YOUR TASK:
Retype the entries exactly, keeping every line intact.

MATERIAL SUPPLIED:
———
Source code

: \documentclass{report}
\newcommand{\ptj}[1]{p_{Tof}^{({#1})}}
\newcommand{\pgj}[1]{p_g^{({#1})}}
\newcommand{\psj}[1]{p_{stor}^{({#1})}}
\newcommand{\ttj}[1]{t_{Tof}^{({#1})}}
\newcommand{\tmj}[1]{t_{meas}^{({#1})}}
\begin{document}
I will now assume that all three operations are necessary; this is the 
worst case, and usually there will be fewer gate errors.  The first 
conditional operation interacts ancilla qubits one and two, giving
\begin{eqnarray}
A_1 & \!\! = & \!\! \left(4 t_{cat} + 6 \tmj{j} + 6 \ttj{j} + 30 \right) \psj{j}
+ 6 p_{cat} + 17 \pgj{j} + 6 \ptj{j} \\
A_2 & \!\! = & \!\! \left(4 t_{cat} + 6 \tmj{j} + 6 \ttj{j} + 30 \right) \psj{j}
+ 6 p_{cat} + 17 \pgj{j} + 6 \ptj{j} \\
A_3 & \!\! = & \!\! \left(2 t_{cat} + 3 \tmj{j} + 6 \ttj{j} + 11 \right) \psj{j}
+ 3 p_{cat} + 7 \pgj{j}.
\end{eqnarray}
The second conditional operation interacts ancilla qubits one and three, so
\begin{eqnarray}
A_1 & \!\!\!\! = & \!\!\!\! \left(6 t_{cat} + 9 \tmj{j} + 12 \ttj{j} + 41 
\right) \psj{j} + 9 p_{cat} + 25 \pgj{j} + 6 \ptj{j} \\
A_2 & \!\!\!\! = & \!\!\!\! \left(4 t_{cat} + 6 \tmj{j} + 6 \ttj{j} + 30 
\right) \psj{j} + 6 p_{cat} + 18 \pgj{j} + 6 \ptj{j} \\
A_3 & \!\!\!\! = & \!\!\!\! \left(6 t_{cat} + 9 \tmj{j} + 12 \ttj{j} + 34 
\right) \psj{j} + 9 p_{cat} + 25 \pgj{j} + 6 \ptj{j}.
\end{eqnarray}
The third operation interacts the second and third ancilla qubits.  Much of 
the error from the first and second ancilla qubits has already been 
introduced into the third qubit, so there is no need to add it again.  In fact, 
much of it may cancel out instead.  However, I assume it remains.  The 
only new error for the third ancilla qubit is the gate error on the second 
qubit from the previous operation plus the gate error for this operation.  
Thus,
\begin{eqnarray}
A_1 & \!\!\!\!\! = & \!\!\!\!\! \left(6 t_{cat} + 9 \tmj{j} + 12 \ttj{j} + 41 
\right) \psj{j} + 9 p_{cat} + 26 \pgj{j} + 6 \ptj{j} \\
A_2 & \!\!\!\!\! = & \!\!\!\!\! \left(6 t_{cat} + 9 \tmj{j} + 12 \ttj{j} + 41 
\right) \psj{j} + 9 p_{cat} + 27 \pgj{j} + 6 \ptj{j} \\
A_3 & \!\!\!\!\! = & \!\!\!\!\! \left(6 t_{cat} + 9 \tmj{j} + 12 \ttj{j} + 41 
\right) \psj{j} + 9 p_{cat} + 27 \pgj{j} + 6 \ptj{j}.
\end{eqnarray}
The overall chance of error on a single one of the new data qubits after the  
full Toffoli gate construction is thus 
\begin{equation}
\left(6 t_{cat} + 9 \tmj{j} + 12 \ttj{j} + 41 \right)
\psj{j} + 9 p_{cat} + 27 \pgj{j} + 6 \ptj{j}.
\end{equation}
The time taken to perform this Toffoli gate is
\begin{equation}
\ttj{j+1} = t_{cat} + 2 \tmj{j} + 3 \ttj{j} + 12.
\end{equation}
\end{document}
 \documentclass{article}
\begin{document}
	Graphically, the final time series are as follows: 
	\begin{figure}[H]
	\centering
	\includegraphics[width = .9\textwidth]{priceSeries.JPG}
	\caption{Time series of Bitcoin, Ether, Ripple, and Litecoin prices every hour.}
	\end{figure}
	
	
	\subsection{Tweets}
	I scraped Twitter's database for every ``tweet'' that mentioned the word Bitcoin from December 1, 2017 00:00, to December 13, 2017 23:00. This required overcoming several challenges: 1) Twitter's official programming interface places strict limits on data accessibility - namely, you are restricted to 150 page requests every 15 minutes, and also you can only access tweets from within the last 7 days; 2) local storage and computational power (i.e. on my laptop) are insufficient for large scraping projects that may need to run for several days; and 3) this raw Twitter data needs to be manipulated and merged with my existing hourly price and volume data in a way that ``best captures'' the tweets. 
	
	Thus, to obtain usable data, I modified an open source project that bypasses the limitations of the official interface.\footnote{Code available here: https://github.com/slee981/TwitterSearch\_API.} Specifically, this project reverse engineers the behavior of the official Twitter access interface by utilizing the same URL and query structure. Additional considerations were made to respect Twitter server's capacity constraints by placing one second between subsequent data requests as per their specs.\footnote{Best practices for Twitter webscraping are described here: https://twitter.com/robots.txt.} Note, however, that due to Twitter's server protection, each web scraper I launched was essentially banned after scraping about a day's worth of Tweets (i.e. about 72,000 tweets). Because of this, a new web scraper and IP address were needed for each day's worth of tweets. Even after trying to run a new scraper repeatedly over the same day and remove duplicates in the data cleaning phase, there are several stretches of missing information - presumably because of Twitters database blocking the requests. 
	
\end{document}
———
EXERCISE ANSWER:
Source code

: \documentclass{report}
\newcommand{\ptj}[1]{p_{Tof}^{({#1})}}
\newcommand{\pgj}[1]{p_g^{({#1})}}
\newcommand{\psj}[1]{p_{stor}^{({#1})}}
\newcommand{\ttj}[1]{t_{Tof}^{({#1})}}
\newcommand{\tmj}[1]{t_{meas}^{({#1})}}
\begin{document}
I will now assume that all three operations are necessary; this is the 
worst case, and usually there will be fewer gate errors.  The first 
conditional operation interacts ancilla qubits one and two, giving
\begin{eqnarray}
A_1 & \!\! = & \!\! \left(4 t_{cat} + 6 \tmj{j} + 6 \ttj{j} + 30 \right) \psj{j}
+ 6 p_{cat} + 17 \pgj{j} + 6 \ptj{j} \\
A_2 & \!\! = & \!\! \left(4 t_{cat} + 6 \tmj{j} + 6 \ttj{j} + 30 \right) \psj{j}
+ 6 p_{cat} + 17 \pgj{j} + 6 \ptj{j} \\
A_3 & \!\! = & \!\! \left(2 t_{cat} + 3 \tmj{j} + 6 \ttj{j} + 11 \right) \psj{j}
+ 3 p_{cat} + 7 \pgj{j}.
\end{eqnarray}
The second conditional operation interacts ancilla qubits one and three, so
\begin{eqnarray}
A_1 & \!\!\!\! = & \!\!\!\! \left(6 t_{cat} + 9 \tmj{j} + 12 \ttj{j} + 41 
\right) \psj{j} + 9 p_{cat} + 25 \pgj{j} + 6 \ptj{j} \\
A_2 & \!\!\!\! = & \!\!\!\! \left(4 t_{cat} + 6 \tmj{j} + 6 \ttj{j} + 30 
\right) \psj{j} + 6 p_{cat} + 18 \pgj{j} + 6 \ptj{j} \\
A_3 & \!\!\!\! = & \!\!\!\! \left(6 t_{cat} + 9 \tmj{j} + 12 \ttj{j} + 34 
\right) \psj{j} + 9 p_{cat} + 25 \pgj{j} + 6 \ptj{j}.
\end{eqnarray}
The third operation interacts the second and third ancilla qubits.  Much of 
the error from the first and second ancilla qubits has already been 
introduced into the third qubit, so there is no need to add it again.  In fact, 
much of it may cancel out instead.  However, I assume it remains.  The 
only new error for the third ancilla qubit is the gate error on the second 
qubit from the previous operation plus the gate error for this operation.  
Thus,
\begin{eqnarray}
A_1 & \!\!\!\!\! = & \!\!\!\!\! \left(6 t_{cat} + 9 \tmj{j} + 12 \ttj{j} + 41 
\right) \psj{j} + 9 p_{cat} + 26 \pgj{j} + 6 \ptj{j} \\
A_2 & \!\!\!\!\! = & \!\!\!\!\! \left(6 t_{cat} + 9 \tmj{j} + 12 \ttj{j} + 41 
\right) \psj{j} + 9 p_{cat} + 27 \pgj{j} + 6 \ptj{j} \\
A_3 & \!\!\!\!\! = & \!\!\!\!\! \left(6 t_{cat} + 9 \tmj{j} + 12 \ttj{j} + 41 
\right) \psj{j} + 9 p_{cat} + 27 \pgj{j} + 6 \ptj{j}.
\end{eqnarray}
The overall chance of error on a single one of the new data qubits after the  
full Toffoli gate construction is thus 
\begin{equation}
\left(6 t_{cat} + 9 \tmj{j} + 12 \ttj{j} + 41 \right)
\psj{j} + 9 p_{cat} + 27 \pgj{j} + 6 \ptj{j}.
\end{equation}
The time taken to perform this Toffoli gate is
\begin{equation}
\ttj{j+1} = t_{cat} + 2 \tmj{j} + 3 \ttj{j} + 12.
\end{equation}
\end{document}
 \documentclass{article}
\begin{document}
	Graphically, the final time series are as follows: 
	\begin{figure}[H]
	\centering
	\includegraphics[width = .9\textwidth]{priceSeries.JPG}
	\caption{Time series of Bitcoin, Ether, Ripple, and Litecoin prices every hour.}
	\end{figure}
	
	
	\subsection{Tweets}
	I scraped Twitter's database for every ``tweet'' that mentioned the word Bitcoin from December 1, 2017 00:00, to December 13, 2017 23:00. This required overcoming several challenges: 1) Twitter's official programming interface places strict limits on data accessibility - namely, you are restricted to 150 page requests every 15 minutes, and also you can only access tweets from within the last 7 days; 2) local storage and computational power (i.e. on my laptop) are insufficient for large scraping projects that may need to run for several days; and 3) this raw Twitter data needs to be manipulated and merged with my existing hourly price and volume data in a way that ``best captures'' the tweets. 
	
	Thus, to obtain usable data, I modified an open source project that bypasses the limitations of the official interface.\footnote{Code available here: https://github.com/slee981/TwitterSearch\_API.} Specifically, this project reverse engineers the behavior of the official Twitter access interface by utilizing the same URL and query structure. Additional considerations were made to respect Twitter server's capacity constraints by placing one second between subsequent data requests as per their specs.\footnote{Best practices for Twitter webscraping are described here: https://twitter.com/robots.txt.} Note, however, that due to Twitter's server protection, each web scraper I launched was essentially banned after scraping about a day's worth of Tweets (i.e. about 72,000 tweets). Because of this, a new web scraper and IP address were needed for each day's worth of tweets. Even after trying to run a new scraper repeatedly over the same day and remove duplicates in the data cleaning phase, there are several stretches of missing information - presumably because of Twitters database blocking the requests. 
	
\end{document}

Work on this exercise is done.